Industry concentration measures the extent to which major players dominate an industry. As a whole, the Manufacturing sector (IBISWorld report 31-33) is highly fragmented due to its sheer size, exhibiting a low level of market share concentration. However, when examining individual industries within the Manufacturing sector, market share concentration tells a different story.

Within a given industry, manufacturers may capture a larger market share through more efficient production of a particular item, which may be achieved through a variety of methods. Some manufacturers are able to increase market share by leveraging economies of scale or securing a reliable source of price-competitive input materials; others may increase market dominance inorganically via merger and acquisition activity.

Here’s a breakdown of five US manufacturing industries defined by a market share concentration greater than 80.0%, classifying them as ultra-highly concentrated industries.


1. Cigarette and Tobacco Manufacturing

Market share concentration for the Cigarette and Tobacco Manufacturing industry (31222) is dominated by the top four operators, which are expected to generate 93.4% of total industry revenue in 2019. Producers like Altria Group Inc. and Reynolds American Inc. have held a dominant industry position for decades, further enhancing their market share through acquisition activity.
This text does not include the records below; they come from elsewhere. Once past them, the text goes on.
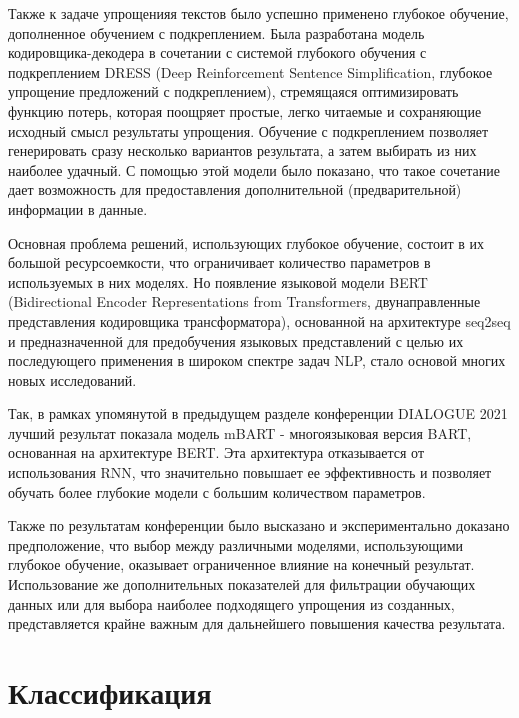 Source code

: Также к задаче упрощенияя текстов было успешно применено глубокое обучение, дополненное обучением с подкреплением\cite{zhang_sentence_2017}. Была разработана модель кодировщика-декодера в сочетании с системой глубокого обучения с подкреплением DRESS (Deep Reinforcement Sentence Simplification, глубокое упрощение предложений с подкреплением), стремящаяся оптимизировать функцию потерь, которая поощряет простые, легко читаемые и сохраняющие исходный смысл результаты упрощения. Обучение с подкреплением позволяет генерировать сразу несколько вариантов результата, а затем выбирать из них наиболее удачный. С помощью этой модели было показано, что такое сочетание дает возможность для предоставления дополнительной (предварительной) информации в данные.

Основная проблема решений, использующих глубокое обучение, состоит в их большой ресурсоемкости, что ограничивает количество параметров в используемых в них моделях. Но появление языковой модели BERT\cite{devlin_bert_2019} (Bidirectional Encoder Representations from Transformers, двунаправленные представления кодировщика трансформатора), основанной на архитектуре seq2seq и предназначенной для предобучения языковых представлений с целью их последующего применения в широком спектре задач NLP, стало основой многих новых исследований. 


Так, в рамках упомянутой в предыдущем разделе конференции DIALOGUE 2021 лучший результат показала модель mBART - многоязыковая версия BART, основанная на архитектуре BERT. Эта архитектура отказывается от использования RNN, что значительно повышает ее эффективность и позволяет обучать более глубокие модели с большим количеством параметров.

Также по результатам конференции было высказано и экспериментально доказано предположение, что выбор между различными моделями, использующими глубокое обучение, оказывает ограниченное влияние на конечный результат. Использование же дополнительных показателей для фильтрации обучающих данных или для выбора наиболее подходящего упрощения из созданных, представляется крайне важным для дальнейшего повышения качества результата. 

\section{Классификация}

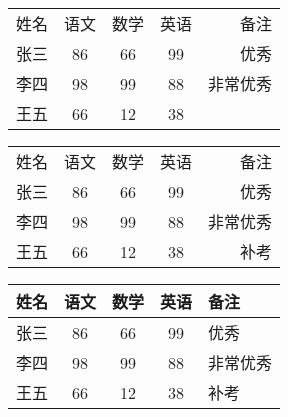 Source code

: \documentclass{article}
\begin{document}
    \begin{tabular}{l c c c r}
        姓名 & 语文 & 数学 & 英语 & 备注 \\
        张三 & 86 & 66 & 99 & 优秀 \\
        李四 & 98 & 99 & 88 & 非常优秀 \\
        王五 & 66 & 12 & 38 & \\
    \end{tabular}


    \begin{tabular}{l | c | c | c | r}
        姓名 & 语文 & 数学 & 英语 & 备注 \\
        张三 & 86 & 66 & 99 & 优秀 \\
        李四 & 98 & 99 & 88 & 非常优秀 \\
        王五 & 66 & 12 & 38 & 补考 \\
    \end{tabular}

    \begin{tabular}{l || c | c | c | p{1.5cm}}
        \hline \hline
        姓名 & 语文 & 数学 & 英语 & 备注 \\
        \hline
        张三 & 86 & 66 & 99 & 优秀 \\
        \hline
        李四 & 98 & 99 & 88 & 非常优秀 \\
        \hline
        王五 & 66 & 12 & 38 & 补考 \\
        \hline
    \end{tabular}

\end{document}
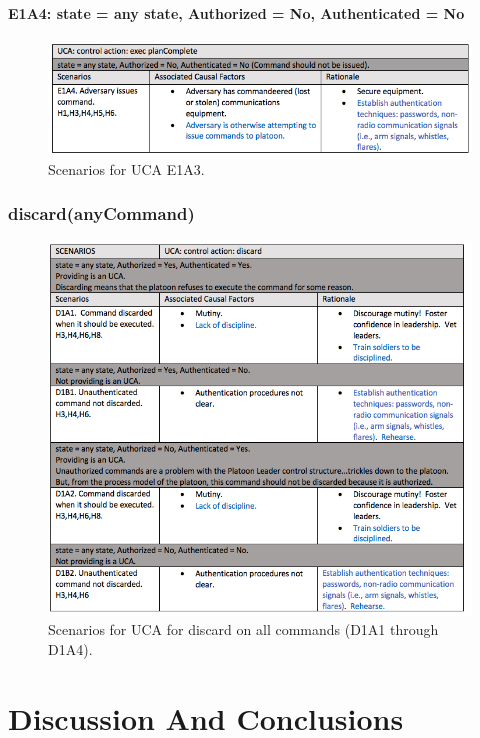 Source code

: \documentclass[../../main/main.tex]{subfiles}
\begin{document}
\paragraph*{E1A4: state  = any state, Authorized = No, Authenticated = No}

\begin{figure}[ht!]
\begin{center}
\includegraphics[width=\linewidth]{../figures/ucae1a4}
\caption{Scenarios for UCA E1A3.}
\label{ucae1a4}
\end{center}
\end{figure}
\clearpage


\subsubsection*{discard(anyCommand)}

\begin{figure}[ht!]
\begin{center}
\includegraphics[width=\linewidth]{../figures/ucadiscard}
\caption{Scenarios for UCA for discard on all commands (D1A1 through D1A4).}
\label{ucadiscard}
\end{center}
\end{figure}
\clearpage

\section{Discussion And Conclusions}\label{chp:stpapb:discuss}
\end{document}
Additionally, rising barriers to entry and an increasingly stringent regulatory framework have discouraged smaller companies from entering the industry or gaining a meaningful share of the market.


2. Semiconductor and Circuit Manufacturing

The four largest players in the Semiconductor and Circuit Manufacturing industry (33441a) are expected to account for 93.1% of industry revenue this year, reflecting high market share concentration. While most industry players are small, specializing in certain product lines to serve niche markets, these smaller operators are dwarfed in scale by the vast distribution and manufacturing capacity of the industry's major players. Market share concentration for the industry has increased overall in recent years as a result of heightened merger and acquisition activity by dominant players including Intel Corporation and Texas Instruments Inc.


3. Oxygen and Hydrogen Gas Manufacturing

The highly concentrated Oxygen and Hydrogen Gas Manufacturing industry’s (32512) top four players are expected to generate 85.7% of industry revenue in 2019. Industry players have used acquisitions to gain competitive advantages over smaller operators; for example, the recent merger of Praxair Inc. and The Linde Group resulted in the combined company controlling more than 45.0% of industry revenue. Consequently, industry concentration has grown as operators acquired competing companies and production facilities to improve efficiencies and grow market share.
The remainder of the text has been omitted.